__About this task__
Word for word, repeat the records, leaving every picture behind.

__Supplied records__
-------------------------
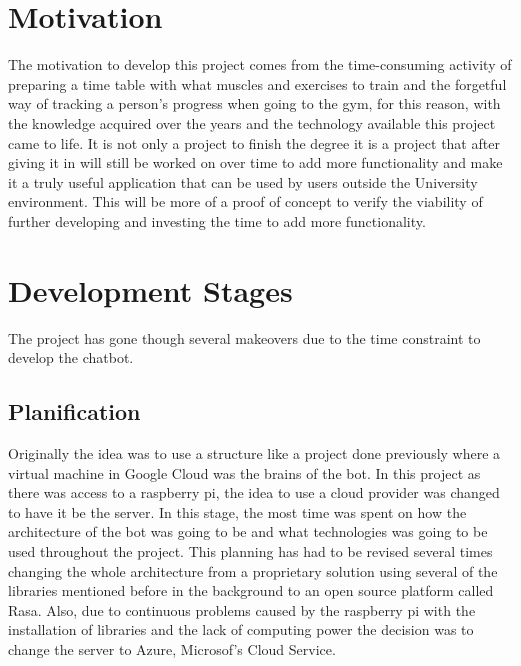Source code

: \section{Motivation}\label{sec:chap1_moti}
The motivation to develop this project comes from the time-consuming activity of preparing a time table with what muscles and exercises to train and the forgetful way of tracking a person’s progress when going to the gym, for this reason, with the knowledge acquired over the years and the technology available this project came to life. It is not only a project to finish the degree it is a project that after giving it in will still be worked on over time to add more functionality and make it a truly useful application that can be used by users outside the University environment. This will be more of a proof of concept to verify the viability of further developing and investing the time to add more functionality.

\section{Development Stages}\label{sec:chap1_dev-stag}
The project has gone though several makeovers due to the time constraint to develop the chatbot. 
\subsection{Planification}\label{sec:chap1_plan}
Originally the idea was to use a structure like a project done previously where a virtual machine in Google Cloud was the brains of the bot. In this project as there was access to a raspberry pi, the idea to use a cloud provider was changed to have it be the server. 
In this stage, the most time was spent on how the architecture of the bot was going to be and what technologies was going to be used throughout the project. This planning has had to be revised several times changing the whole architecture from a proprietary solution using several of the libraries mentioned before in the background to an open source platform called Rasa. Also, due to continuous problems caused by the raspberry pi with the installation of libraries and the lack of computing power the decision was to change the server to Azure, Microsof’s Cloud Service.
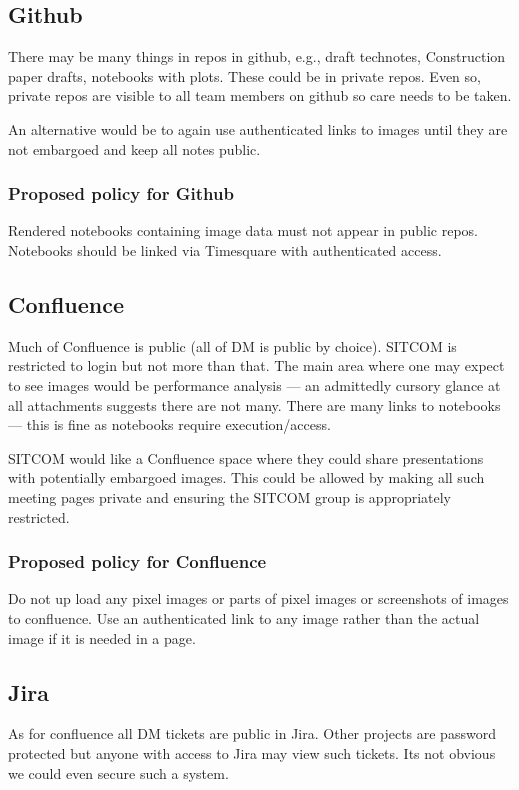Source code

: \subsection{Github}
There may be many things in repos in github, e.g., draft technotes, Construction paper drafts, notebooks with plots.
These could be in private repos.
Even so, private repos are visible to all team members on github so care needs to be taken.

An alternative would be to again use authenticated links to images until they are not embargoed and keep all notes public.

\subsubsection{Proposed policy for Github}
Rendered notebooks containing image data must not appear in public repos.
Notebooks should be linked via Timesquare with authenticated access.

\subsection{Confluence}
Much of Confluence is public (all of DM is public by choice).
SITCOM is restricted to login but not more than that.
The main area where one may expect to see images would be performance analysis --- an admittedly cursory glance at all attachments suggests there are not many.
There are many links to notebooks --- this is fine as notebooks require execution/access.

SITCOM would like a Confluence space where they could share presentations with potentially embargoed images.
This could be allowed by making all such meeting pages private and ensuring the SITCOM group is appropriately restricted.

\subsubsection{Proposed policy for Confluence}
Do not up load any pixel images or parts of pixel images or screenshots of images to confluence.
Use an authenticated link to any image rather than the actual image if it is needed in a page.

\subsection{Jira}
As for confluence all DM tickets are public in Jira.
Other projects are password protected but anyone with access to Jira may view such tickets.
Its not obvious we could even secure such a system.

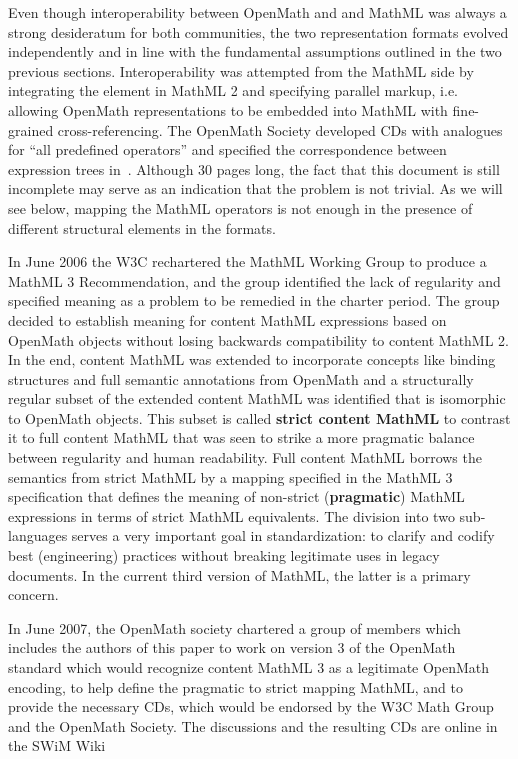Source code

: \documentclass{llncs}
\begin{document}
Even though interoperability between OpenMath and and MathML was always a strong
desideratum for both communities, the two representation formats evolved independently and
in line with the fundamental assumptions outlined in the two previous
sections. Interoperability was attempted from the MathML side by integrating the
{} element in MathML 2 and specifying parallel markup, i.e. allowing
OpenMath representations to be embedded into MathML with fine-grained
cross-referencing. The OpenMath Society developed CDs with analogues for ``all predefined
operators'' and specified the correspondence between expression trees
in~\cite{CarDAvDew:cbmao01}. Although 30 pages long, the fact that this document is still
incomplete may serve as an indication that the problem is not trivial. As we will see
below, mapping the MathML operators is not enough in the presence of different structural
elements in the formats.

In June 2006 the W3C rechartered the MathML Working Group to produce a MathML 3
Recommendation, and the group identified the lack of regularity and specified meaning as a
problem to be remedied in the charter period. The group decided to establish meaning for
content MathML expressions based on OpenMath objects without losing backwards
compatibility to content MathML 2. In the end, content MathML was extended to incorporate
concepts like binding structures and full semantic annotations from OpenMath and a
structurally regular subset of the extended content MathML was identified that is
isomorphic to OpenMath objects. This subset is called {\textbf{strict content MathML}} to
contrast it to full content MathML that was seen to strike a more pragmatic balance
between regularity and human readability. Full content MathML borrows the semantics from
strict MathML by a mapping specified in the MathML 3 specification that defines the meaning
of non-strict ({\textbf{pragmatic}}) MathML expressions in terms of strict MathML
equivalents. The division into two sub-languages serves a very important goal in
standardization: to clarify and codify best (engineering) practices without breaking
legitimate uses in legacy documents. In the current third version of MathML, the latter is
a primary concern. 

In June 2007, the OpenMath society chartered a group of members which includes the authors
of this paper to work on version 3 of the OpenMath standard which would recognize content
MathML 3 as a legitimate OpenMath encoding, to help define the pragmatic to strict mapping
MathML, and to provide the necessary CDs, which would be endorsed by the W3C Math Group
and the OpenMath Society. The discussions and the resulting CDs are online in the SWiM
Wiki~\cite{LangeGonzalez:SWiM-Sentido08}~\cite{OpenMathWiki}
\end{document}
-------------------------
__Response area__
Source code

: \section{Motivation}\label{sec:chap1_moti}
The motivation to develop this project comes from the time-consuming activity of preparing a time table with what muscles and exercises to train and the forgetful way of tracking a person’s progress when going to the gym, for this reason, with the knowledge acquired over the years and the technology available this project came to life. It is not only a project to finish the degree it is a project that after giving it in will still be worked on over time to add more functionality and make it a truly useful application that can be used by users outside the University environment. This will be more of a proof of concept to verify the viability of further developing and investing the time to add more functionality.

\section{Development Stages}\label{sec:chap1_dev-stag}
The project has gone though several makeovers due to the time constraint to develop the chatbot. 
\subsection{Planification}\label{sec:chap1_plan}
Originally the idea was to use a structure like a project done previously where a virtual machine in Google Cloud was the brains of the bot. In this project as there was access to a raspberry pi, the idea to use a cloud provider was changed to have it be the server. 
In this stage, the most time was spent on how the architecture of the bot was going to be and what technologies was going to be used throughout the project. This planning has had to be revised several times changing the whole architecture from a proprietary solution using several of the libraries mentioned before in the background to an open source platform called Rasa. Also, due to continuous problems caused by the raspberry pi with the installation of libraries and the lack of computing power the decision was to change the server to Azure, Microsof’s Cloud Service.
Source code

: \subsection{Github}
There may be many things in repos in github, e.g., draft technotes, Construction paper drafts, notebooks with plots.
These could be in private repos.
Even so, private repos are visible to all team members on github so care needs to be taken.

An alternative would be to again use authenticated links to images until they are not embargoed and keep all notes public.

\subsubsection{Proposed policy for Github}
Rendered notebooks containing image data must not appear in public repos.
Notebooks should be linked via Timesquare with authenticated access.

\subsection{Confluence}
Much of Confluence is public (all of DM is public by choice).
SITCOM is restricted to login but not more than that.
The main area where one may expect to see images would be performance analysis --- an admittedly cursory glance at all attachments suggests there are not many.
There are many links to notebooks --- this is fine as notebooks require execution/access.

SITCOM would like a Confluence space where they could share presentations with potentially embargoed images.
This could be allowed by making all such meeting pages private and ensuring the SITCOM group is appropriately restricted.

\subsubsection{Proposed policy for Confluence}
Do not up load any pixel images or parts of pixel images or screenshots of images to confluence.
Use an authenticated link to any image rather than the actual image if it is needed in a page.

\subsection{Jira}
As for confluence all DM tickets are public in Jira.
Other projects are password protected but anyone with access to Jira may view such tickets.
Its not obvious we could even secure such a system.

Source code

: \documentclass{llncs}
\begin{document}
Even though interoperability between OpenMath and and MathML was always a strong
desideratum for both communities, the two representation formats evolved independently and
in line with the fundamental assumptions outlined in the two previous
sections. Interoperability was attempted from the MathML side by integrating the
{} element in MathML 2 and specifying parallel markup, i.e. allowing
OpenMath representations to be embedded into MathML with fine-grained
cross-referencing. The OpenMath Society developed CDs with analogues for ``all predefined
operators'' and specified the correspondence between expression trees
in~\cite{CarDAvDew:cbmao01}. Although 30 pages long, the fact that this document is still
incomplete may serve as an indication that the problem is not trivial. As we will see
below, mapping the MathML operators is not enough in the presence of different structural
elements in the formats.

In June 2006 the W3C rechartered the MathML Working Group to produce a MathML 3
Recommendation, and the group identified the lack of regularity and specified meaning as a
problem to be remedied in the charter period. The group decided to establish meaning for
content MathML expressions based on OpenMath objects without losing backwards
compatibility to content MathML 2. In the end, content MathML was extended to incorporate
concepts like binding structures and full semantic annotations from OpenMath and a
structurally regular subset of the extended content MathML was identified that is
isomorphic to OpenMath objects. This subset is called {\textbf{strict content MathML}} to
contrast it to full content MathML that was seen to strike a more pragmatic balance
between regularity and human readability. Full content MathML borrows the semantics from
strict MathML by a mapping specified in the MathML 3 specification that defines the meaning
of non-strict ({\textbf{pragmatic}}) MathML expressions in terms of strict MathML
equivalents. The division into two sub-languages serves a very important goal in
standardization: to clarify and codify best (engineering) practices without breaking
legitimate uses in legacy documents. In the current third version of MathML, the latter is
a primary concern. 

In June 2007, the OpenMath society chartered a group of members which includes the authors
of this paper to work on version 3 of the OpenMath standard which would recognize content
MathML 3 as a legitimate OpenMath encoding, to help define the pragmatic to strict mapping
MathML, and to provide the necessary CDs, which would be endorsed by the W3C Math Group
and the OpenMath Society. The discussions and the resulting CDs are online in the SWiM
Wiki~\cite{LangeGonzalez:SWiM-Sentido08}~\cite{OpenMathWiki}
\end{document}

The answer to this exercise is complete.